Testo e foto di Stefano AIraghi e Carmine Rubicco

‘Speriamo che i medici riescano a sistemarmi in fretta così potrò tornare alla scuola calcio’. Così saluta Lorenzo sporgendosi dal suo negozio di ‘cuoppi’ nel cuore di spaccanapoli. Ha 18 anni, fisico atletico, parlantina pronta e occhi svegli. Gestisce il piccolo take away da un anno e mezzo, da quando un problema congenito alle gambe gli ha impedito di proseguire la scuola calcio di Macerata. Quella del pallone è una passione di famiglia oltre che della città. È stato suo padre a fissarla nell’animo del giovane partenopeo.
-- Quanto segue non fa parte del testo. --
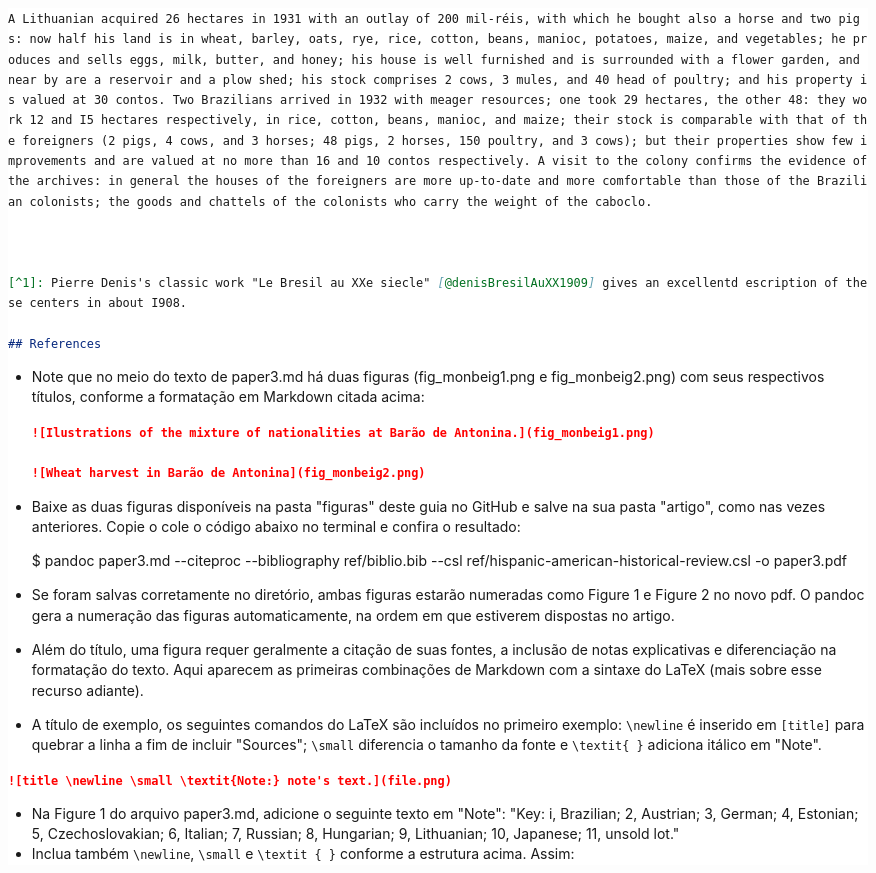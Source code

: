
 ```markdown
A Lithuanian acquired 26 hectares in 1931 with an outlay of 200 mil-réis, with which he bought also a horse and two pigs: now half his land is in wheat, barley, oats, rye, rice, cotton, beans, manioc, potatoes, maize, and vegetables; he produces and sells eggs, milk, butter, and honey; his house is well furnished and is surrounded with a flower garden, and near by are a reservoir and a plow shed; his stock comprises 2 cows, 3 mules, and 40 head of poultry; and his property is valued at 30 contos. Two Brazilians arrived in 1932 with meager resources; one took 29 hectares, the other 48: they work 12 and I5 hectares respectively, in rice, cotton, beans, manioc, and maize; their stock is comparable with that of the foreigners (2 pigs, 4 cows, and 3 horses; 48 pigs, 2 horses, 150 poultry, and 3 cows); but their properties show few improvements and are valued at no more than 16 and 10 contos respectively. A visit to the colony confirms the evidence of the archives: in general the houses of the foreigners are more up-to-date and more comfortable than those of the Brazilian colonists; the goods and chattels of the colonists who carry the weight of the caboclo.



[^1]: Pierre Denis's classic work "Le Bresil au XXe siecle" [@denisBresilAuXX1909] gives an excellentd escription of these centers in about I908.

## References
```

- Note que no meio do texto de paper3.md há duas figuras (fig_monbeig1.png e fig_monbeig2.png) com seus respectivos títulos, conforme a formatação em Markdown citada acima:

  ```markdown
  ![Ilustrations of the mixture of nationalities at Barão de Antonina.](fig_monbeig1.png)
  
  ![Wheat harvest in Barão de Antonina](fig_monbeig2.png)
  ```

- Baixe as duas figuras disponíveis na pasta "figuras" deste guia no GitHub e salve na sua pasta "artigo", como nas vezes anteriores. Copie o cole o código abaixo no terminal e confira o resultado:

  $ pandoc paper3.md --citeproc --bibliography ref/biblio.bib --csl ref/hispanic-american-historical-review.csl  -o paper3.pdf

- Se foram salvas corretamente no diretório, ambas figuras estarão numeradas como Figure 1 e Figure 2 no novo pdf. O pandoc gera a numeração das figuras automaticamente, na ordem em que estiverem dispostas no artigo. 

- Além do título, uma figura requer geralmente a citação de suas fontes, a inclusão de notas explicativas e diferenciação na formatação do texto. Aqui aparecem as primeiras combinações de Markdown com a sintaxe do LaTeX (mais sobre esse recurso adiante).

- A título de exemplo, os seguintes comandos do LaTeX são incluídos no primeiro exemplo: ```\newline``` é inserido em ```[title]``` para quebrar a linha a fim de incluir "Sources"; ```\small``` diferencia o tamanho da fonte e ```\textit{ }``` adiciona itálico em "Note".


```markdown
![title \newline \small \textit{Note:} note's text.](file.png)
```

- Na Figure 1 do arquivo paper3.md, adicione o seguinte texto em "Note": "Key: i, Brazilian; 2, Austrian; 3, German; 4, Estonian; 5, Czechoslovakian; 6, Italian; 7, Russian; 8, Hungarian; 9, Lithuanian; 10, Japanese; 11, unsold lot." 
- Inclua também ```\newline```, ```\small``` e ```\textit { }``` conforme a estrutura acima. Assim:


[^1]: The footnote is inserted here.
[^1]: Evsey Domar has made a theoretical statement of the origins of slave labor: given a leisured elite, there cannot exist simultaneously cheap land andf ree labor. If either of these elements is eliminated, free labor is possible.[@domarCausesSlaverySerfdom1970]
La vita nelle Marche era tranquilla, scandita da ritmi serrati ma sopportabili perché guidati da un’esigenza interiore. Tornare a Napoli non è stato facile. Soprattutto con la consapevolezza di non poter continurare in ambito sportivo. Lorenzo non si è lasciato vincere dallo sconforto. Sempre con l’aiuto del genitore ha aperto il piccolo negozio tra le strette vie del centro storico. Qui l’andamento delle giornate è cambiato radicalmente. Ci è voluto in po’ prima di poter prendere quello giusto. Ora Lorenzo è un perfetto creatore di cuoppi, ossia di quel contenitore conico di cartone ripieno di tipicità fritte. I turisti si avvicendano senza sosta ma non in maniera affastellalnte. Si avvicinano, scelgono le numerose pietanze e si siedono ai tavoli adiacenti ad attendere pazientemente. Il giovane napoletano senza fermarsi e senza fretta prepara gli ordini per poi distribuirli urlandone il nome dalla finestra che lo separa dalla strada. Il periodo ‘peggiore’, svela, non è l’estate. Il momento in cui quasi non riesce a muoversi dal numero esorbitante di richieste sono le feste natalizie. A dicembre le bancarelle che caratterizzano i vicoli di Napoli gli rubano lo spazio per i tavoli costringendo i clienti a sostare davanti al negozio. Non è una lamentela la sua. È semplicemente spiegare come si svolge il suo lavoro. L’amore per il calcio non lo ha certo abbandonato. Lo dice una foto di Maradona appesa nel piccolo corridoio accanto al bancone e lo dice la sua speranza di riuscire un giorno a tornare sul campo. Quando i dottori che ha interpellato riusciranno a rimettere in ordine le sue gambe nate con delle ossa più lunghe del normale.